*** Opening of Task input ***

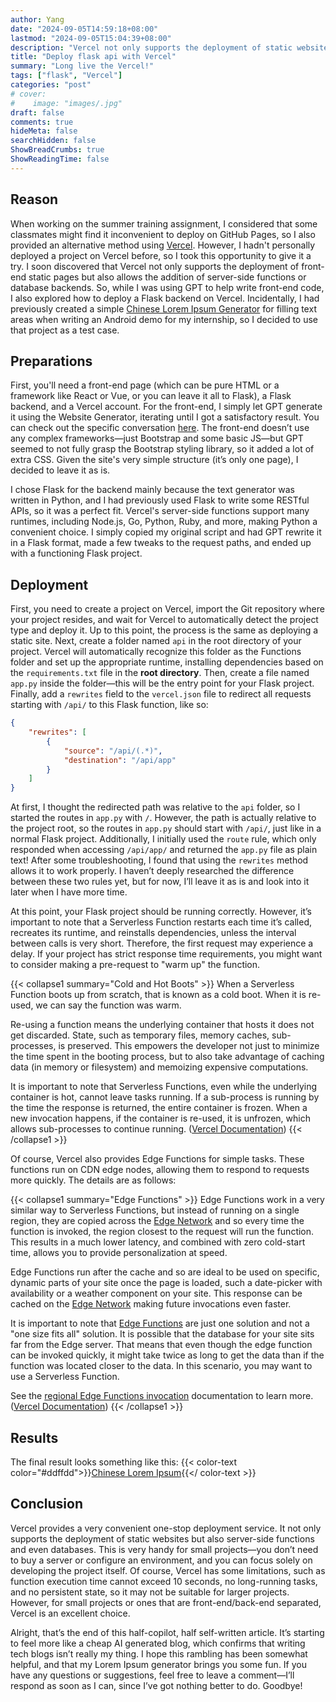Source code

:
 ```yaml
---
author: Yang
date: "2024-09-05T14:59:18+08:00"
lastmod: "2024-09-05T15:04:39+08:00"
description: "Vercel not only supports the deployment of static websites but also server-side functions and even databases"
title: "Deploy flask api with Vercel"
summary: "Long live the Vercel!"
tags: ["flask", "Vercel"]
categories: "post"
# cover: 
#    image: "images/.jpg"
draft: false
comments: true
hideMeta: false
searchHidden: false
ShowBreadCrumbs: true
ShowReadingTime: false
---
```


## Reason

When working on the summer training assignment, I considered that some classmates might find it inconvenient to deploy on GitHub Pages, so I also provided an alternative method using [Vercel](https://vercel.com/). However, I hadn't personally deployed a project on Vercel before, so I took this opportunity to give it a try. I soon discovered that Vercel not only supports the deployment of front-end static pages but also allows the addition of server-side functions or database backends. So, while I was using GPT to help write front-end code, I also explored how to deploy a Flask backend on Vercel. Incidentally, I had previously created a simple [Chinese Lorem Ipsum Generator](https://github.com/SunnyCloudYang/Chinese-lorem-ipsum) for filling text areas when writing an Android demo for my internship, so I decided to use that project as a test case.

## Preparations

First, you'll need a front-end page (which can be pure HTML or a framework like React or Vue, or you can leave it all to Flask), a Flask backend, and a Vercel account. For the front-end, I simply let GPT generate it using the Website Generator, iterating until I got a satisfactory result. You can check out the specific conversation [here](https://chatgpt.com/share/9c17dca4-a681-4371-9814-5a60b994984d). The front-end doesn’t use any complex frameworks—just Bootstrap and some basic JS—but GPT seemed to not fully grasp the Bootstrap styling library, so it added a lot of extra CSS. Given the site's very simple structure (it’s only one page), I decided to leave it as is.

I chose Flask for the backend mainly because the text generator was written in Python, and I had previously used Flask to write some RESTful APIs, so it was a perfect fit. Vercel's server-side functions support many runtimes, including Node.js, Go, Python, Ruby, and more, making Python a convenient choice. I simply copied my original script and had GPT rewrite it in a Flask format, made a few tweaks to the request paths, and ended up with a functioning Flask project.

## Deployment

First, you need to create a project on Vercel, import the Git repository where your project resides, and wait for Vercel to automatically detect the project type and deploy it. Up to this point, the process is the same as deploying a static site. Next, create a folder named `api` in the root directory of your project. Vercel will automatically recognize this folder as the Functions folder and set up the appropriate runtime, installing dependencies based on the `requirements.txt` file in the **root directory**. Then, create a file named `app.py` inside the folder—this will be the entry point for your Flask project. Finally, add a `rewrites` field to the `vercel.json` file to redirect all requests starting with `/api/` to this Flask function, like so:

```json
{
    "rewrites": [
        {
            "source": "/api/(.*)",
            "destination": "/api/app"
        }
    ]
}
```

At first, I thought the redirected path was relative to the `api` folder, so I started the routes in `app.py` with `/`. However, the path is actually relative to the project root, so the routes in `app.py` should start with `/api/`, just like in a normal Flask project. Additionally, I initially used the `route` rule, which only responded when accessing `/api/app/` and returned the `app.py` file as plain text! After some troubleshooting, I found that using the `rewrites` method allows it to work properly. I haven’t deeply researched the difference between these two rules yet, but for now, I’ll leave it as is and look into it later when I have more time.

At this point, your Flask project should be running correctly. However, it’s important to note that a Serverless Function restarts each time it’s called, recreates its runtime, and reinstalls dependencies, unless the interval between calls is very short. Therefore, the first request may experience a delay. If your project has strict response time requirements, you might want to consider making a pre-request to "warm up" the function.

{{< collapse1 summary="Cold and Hot Boots" >}}
When a Serverless Function boots up from scratch, that is known as a cold boot. When it is re-used, we can say the function was warm.

Re-using a function means the underlying container that hosts it does not get discarded. State, such as temporary files, memory caches, sub-processes, is preserved. This empowers the developer not just to minimize the time spent in the booting process, but to also take advantage of caching data (in memory or filesystem) and memoizing expensive computations.

It is important to note that Serverless Functions, even while the underlying container is hot, cannot leave tasks running. If a sub-process is running by the time the response is returned, the entire container is frozen. When a new invocation happens, if the container is re-used, it is unfrozen, which allows sub-processes to continue running. ([Vercel Documentation](https://vercel.com/docs/infrastructure/compute#serverless-functions))
{{< /collapse1 >}}

Of course, Vercel also provides Edge Functions for simple tasks. These functions run on CDN edge nodes, allowing them to respond to requests more quickly. The details are as follows:

{{< collapse1 summary="Edge Functions" >}}
Edge Functions work in a very similar way to Serverless Functions, but instead of running on a single region, they are copied across the [Edge Network](https://vercel.com/docs/edge-network/overview) and so every time the function is invoked, the region closest to the request will run the function. This results in a much lower latency, and combined with zero cold-start time, allows you to provide personalization at speed.

Edge Functions run after the cache and so are ideal to be used on specific, dynamic parts of your site once the page is loaded, such a date-picker with availability or a weather component on your site. This response can be cached on the [Edge Network](https://vercel.com/docs/edge-network/overview) making future invocations even faster.

It is important to note that [Edge Functions](https://vercel.com/docs/functions/edge-functions) are just one solution and not a "one size fits all" solution. It is possible that the database for your site sits far from the Edge server. That means that even though the edge function can be invoked quickly, it might take twice as long to get the data than if the function was located closer to the data. In this scenario, you may want to use a Serverless Function.

See the [regional Edge Functions invocation](https://vercel.com/docs/functions/edge-functions#regional-edge-function-invocation) documentation to learn more. ([Vercel Documentation](https://vercel.com/docs/infrastructure/compute#edge-functions))
{{< /collapse1 >}}

## Results

The final result looks something like this: {{< color-text color="#ddffdd">}}[Chinese Lorem Ipsum](https://chinese-lorem-ipsum.vercel.app/){{</ color-text >}}

## Conclusion

Vercel provides a very convenient one-stop deployment service. It not only supports the deployment of static websites but also server-side functions and even databases. This is very handy for small projects—you don’t need to buy a server or configure an environment, and you can focus solely on developing the project itself. Of course, Vercel has some limitations, such as function execution time cannot exceed 10 seconds, no long-running tasks, and no persistent state, so it may not be suitable for larger projects. However, for small projects or ones that are front-end/back-end separated, Vercel is an excellent choice.

Alright, that’s the end of this half-copilot, half self-written article. It’s starting to feel more like a cheap AI generated blog, which confirms that writing tech blogs isn’t really my thing. I hope this rambling has been somewhat helpful, and that my Lorem Ipsum generator brings you some fun. If you have any questions or suggestions, feel free to leave a comment—I’ll respond as soon as I can, since I’ve got nothing better to do. Goodbye!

*** Close of Task input ***

*Exercise goal:* Look for the string "infrastructure" in the records, and copy every line where it is found.

*Problem solution:*
It is important to note that Serverless Functions, even while the underlying container is hot, cannot leave tasks running. If a sub-process is running by the time the response is returned, the entire container is frozen. When a new invocation happens, if the container is re-used, it is unfrozen, which allows sub-processes to continue running. ([Vercel Documentation](https://vercel.com/docs/infrastructure/compute#serverless-functions))
See the [regional Edge Functions invocation](https://vercel.com/docs/functions/edge-functions#regional-edge-function-invocation) documentation to learn more. ([Vercel Documentation](https://vercel.com/docs/infrastructure/compute#edge-functions))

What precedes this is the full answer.